I first came across Keith Douglas when I was about the same age he would have been as he wrote his best poems. I was looking for a way to understand what I was trying to achieve with my own writing, trying to figure out what form it should take. Reading Douglas’ perfectly-formed works just seemed to make things click into place. Suddenly I knew how I wanted to write. Obviously I wouldn’t be writing Second World War poetry, but I wanted to make something that was expressive in the way that his poems were. I’m still trying to figure out precisely how to do that, which has led to an even greater admiration for Douglas. He was so young when he wrote these things and it’s such a tragedy that he never got to write more.
If you buy his poetry book (of which there will only ever be one), don’t start at the beginning, because the poems are arranged chronologically and at the beginning is all the stuff he wrote as a schoolboy. I suspect this is included for two reasons.

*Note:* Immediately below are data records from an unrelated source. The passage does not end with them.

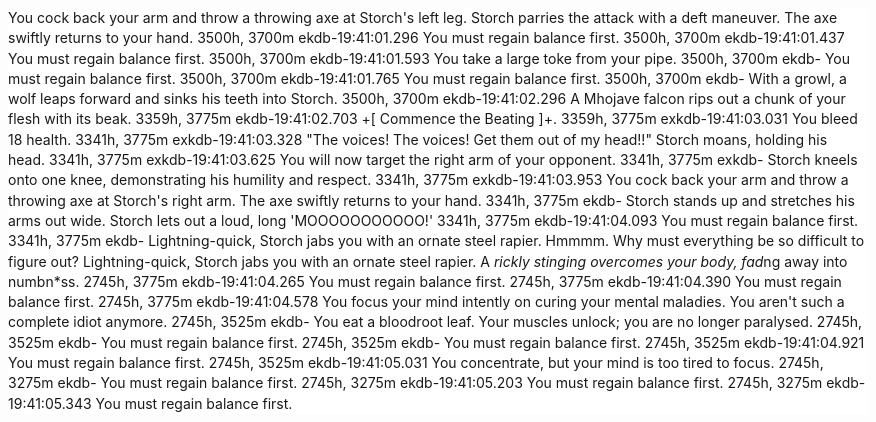 You cock back your arm and throw a throwing axe at Storch's left leg.
Storch parries the attack with a deft maneuver.
The axe swiftly returns to your hand.
3500h, 3700m ekdb-19:41:01.296
You must regain balance first.
3500h, 3700m ekdb-19:41:01.437
You must regain balance first.
3500h, 3700m ekdb-19:41:01.593
You take a large toke from your pipe.
3500h, 3700m ekdb-
You must regain balance first.
3500h, 3700m ekdb-19:41:01.765
You must regain balance first.
3500h, 3700m ekdb-
With a growl, a wolf leaps forward and sinks his teeth into Storch.
3500h, 3700m ekdb-19:41:02.296
A Mhojave falcon rips out a chunk of your flesh with its beak.
3359h, 3775m ekdb-19:41:02.703
 +[ Commence the Beating ]+.
3359h, 3775m exkdb-19:41:03.031
You bleed 18 health.
3341h, 3775m exkdb-19:41:03.328
"The voices! The voices! Get them out of my head!!" Storch moans, holding his head.
3341h, 3775m exkdb-19:41:03.625
You will now target the right arm of your opponent.
3341h, 3775m exkdb-
Storch kneels onto one knee, demonstrating his humility and respect.
3341h, 3775m exkdb-19:41:03.953
You cock back your arm and throw a throwing axe at Storch's right arm.
The axe swiftly returns to your hand.
3341h, 3775m ekdb-
Storch stands up and stretches his arms out wide.
Storch lets out a loud, long 'MOOOOOOOOOOO!'
3341h, 3775m ekdb-19:41:04.093
You must regain balance first.
3341h, 3775m ekdb-
Lightning-quick, Storch jabs you with an ornate steel rapier.
Hmmmm. Why must everything be so difficult to figure out?
Lightning-quick, Storch jabs you with an ornate steel rapier.
A *rickly stinging overcomes your body, fad*ng away into numbn*ss.
2745h, 3775m ekdb-19:41:04.265
You must regain balance first.
2745h, 3775m ekdb-19:41:04.390
You must regain balance first.
2745h, 3775m ekdb-19:41:04.578
You focus your mind intently on curing your mental maladies.
You aren't such a complete idiot anymore.
2745h, 3525m ekdb-
You eat a bloodroot leaf.
Your muscles unlock; you are no longer paralysed.
2745h, 3525m ekdb-
You must regain balance first.
2745h, 3525m ekdb-
You must regain balance first.
2745h, 3525m ekdb-19:41:04.921
You must regain balance first.
2745h, 3525m ekdb-19:41:05.031
You concentrate, but your mind is too tired to focus.
2745h, 3275m ekdb-
You must regain balance first.
2745h, 3275m ekdb-19:41:05.203
You must regain balance first.
2745h, 3275m ekdb-19:41:05.343
You must regain balance first.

Firstly, there aren’t enough complete adult poems to fill a book and secondly, it’s interesting to see his literary development. You can come back to all this later. Start, instead, at the end and read backwards. The very last poem in the book, On A Return From Egypt, is my favourite, and the only bit of writing I’ve ever memorised.
I wish I could reproduce some of his work for you here, but the copyright is a bit uncertain, I’m afraid. The internet seems like a brilliant tool through which publishers could promote their poetry lists, but I doubt that’s going to happen any time soon. All I can suggest is that you go to the D shelf of your bookshop’s poetry section and find this little grey book. Try reading Time Eating and On A Return From Egypt, which I hope you will enjoy as much as I do.